— EXERCISE REQUIREMENTS —
Only one stretch of the records below should be repeated. It starts with the line containing "Design & Implementation Notes" and goes on through the line containing "- **Use case, not", exactly as written.
====== STORED DATA
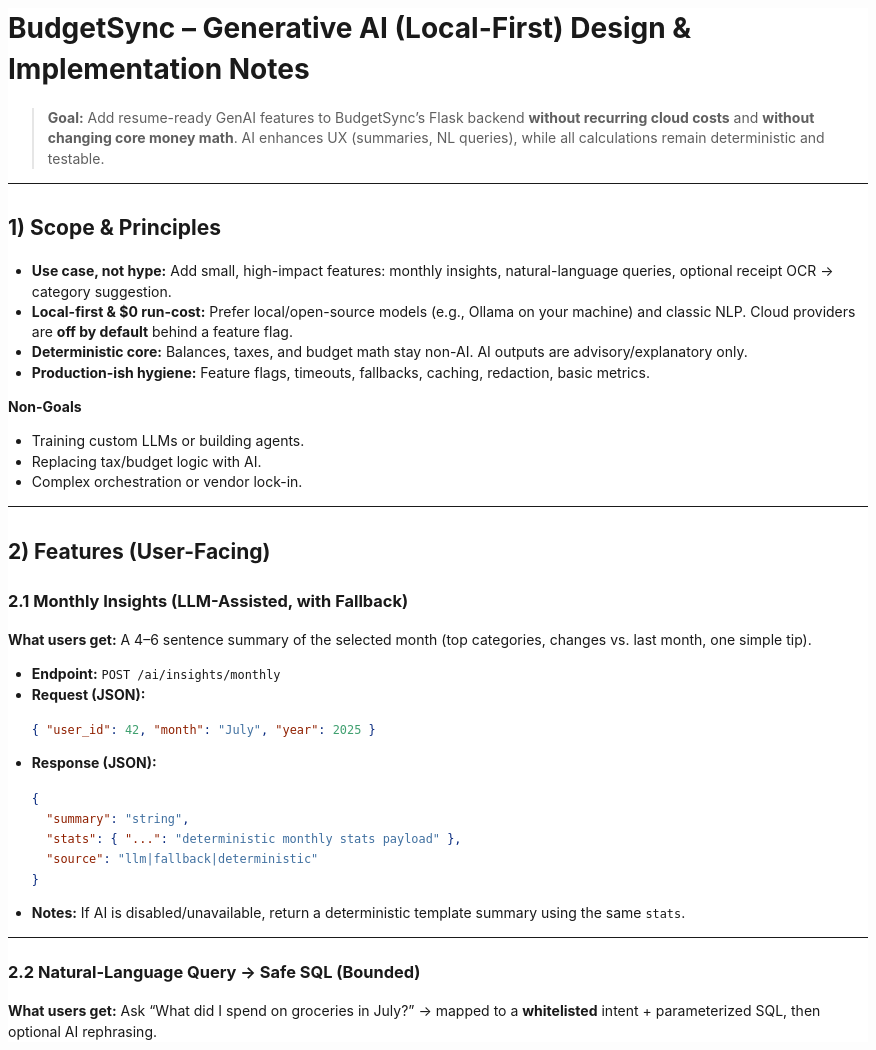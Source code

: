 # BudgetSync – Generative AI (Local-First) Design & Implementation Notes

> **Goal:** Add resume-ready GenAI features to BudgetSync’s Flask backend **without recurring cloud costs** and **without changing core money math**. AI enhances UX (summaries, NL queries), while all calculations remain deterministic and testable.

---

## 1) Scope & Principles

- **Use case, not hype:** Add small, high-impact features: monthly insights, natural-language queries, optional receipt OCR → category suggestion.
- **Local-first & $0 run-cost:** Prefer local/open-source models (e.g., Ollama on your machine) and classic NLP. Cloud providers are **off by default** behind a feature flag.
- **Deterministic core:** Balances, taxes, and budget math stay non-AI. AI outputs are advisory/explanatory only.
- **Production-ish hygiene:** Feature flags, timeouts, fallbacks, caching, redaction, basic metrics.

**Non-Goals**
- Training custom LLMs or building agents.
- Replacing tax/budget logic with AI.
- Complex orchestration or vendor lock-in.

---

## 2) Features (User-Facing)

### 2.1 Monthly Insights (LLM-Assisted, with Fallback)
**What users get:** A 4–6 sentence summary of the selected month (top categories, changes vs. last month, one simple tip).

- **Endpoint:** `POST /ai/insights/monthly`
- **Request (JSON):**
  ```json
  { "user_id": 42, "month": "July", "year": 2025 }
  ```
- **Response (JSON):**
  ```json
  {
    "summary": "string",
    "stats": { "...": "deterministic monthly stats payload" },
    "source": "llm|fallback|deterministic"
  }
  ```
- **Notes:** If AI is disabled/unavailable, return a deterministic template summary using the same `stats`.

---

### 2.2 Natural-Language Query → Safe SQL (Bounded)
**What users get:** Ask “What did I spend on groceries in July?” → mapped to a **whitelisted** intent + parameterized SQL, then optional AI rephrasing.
============
====== STORED DATA
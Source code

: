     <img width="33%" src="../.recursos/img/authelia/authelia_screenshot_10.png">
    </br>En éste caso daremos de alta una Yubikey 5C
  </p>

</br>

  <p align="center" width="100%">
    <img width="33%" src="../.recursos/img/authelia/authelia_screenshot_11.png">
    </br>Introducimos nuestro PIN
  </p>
============
— RESULT BELOW —
: # BudgetSync – Generative AI (Local-First) Design & Implementation Notes

> **Goal:** Add resume-ready GenAI features to BudgetSync’s Flask backend **without recurring cloud costs** and **without changing core money math**. AI enhances UX (summaries, NL queries), while all calculations remain deterministic and testable.

---

## 1) Scope & Principles

- **Use case, not hype:** Add small, high-impact features: monthly insights, natural-language queries, optional receipt OCR → category suggestion.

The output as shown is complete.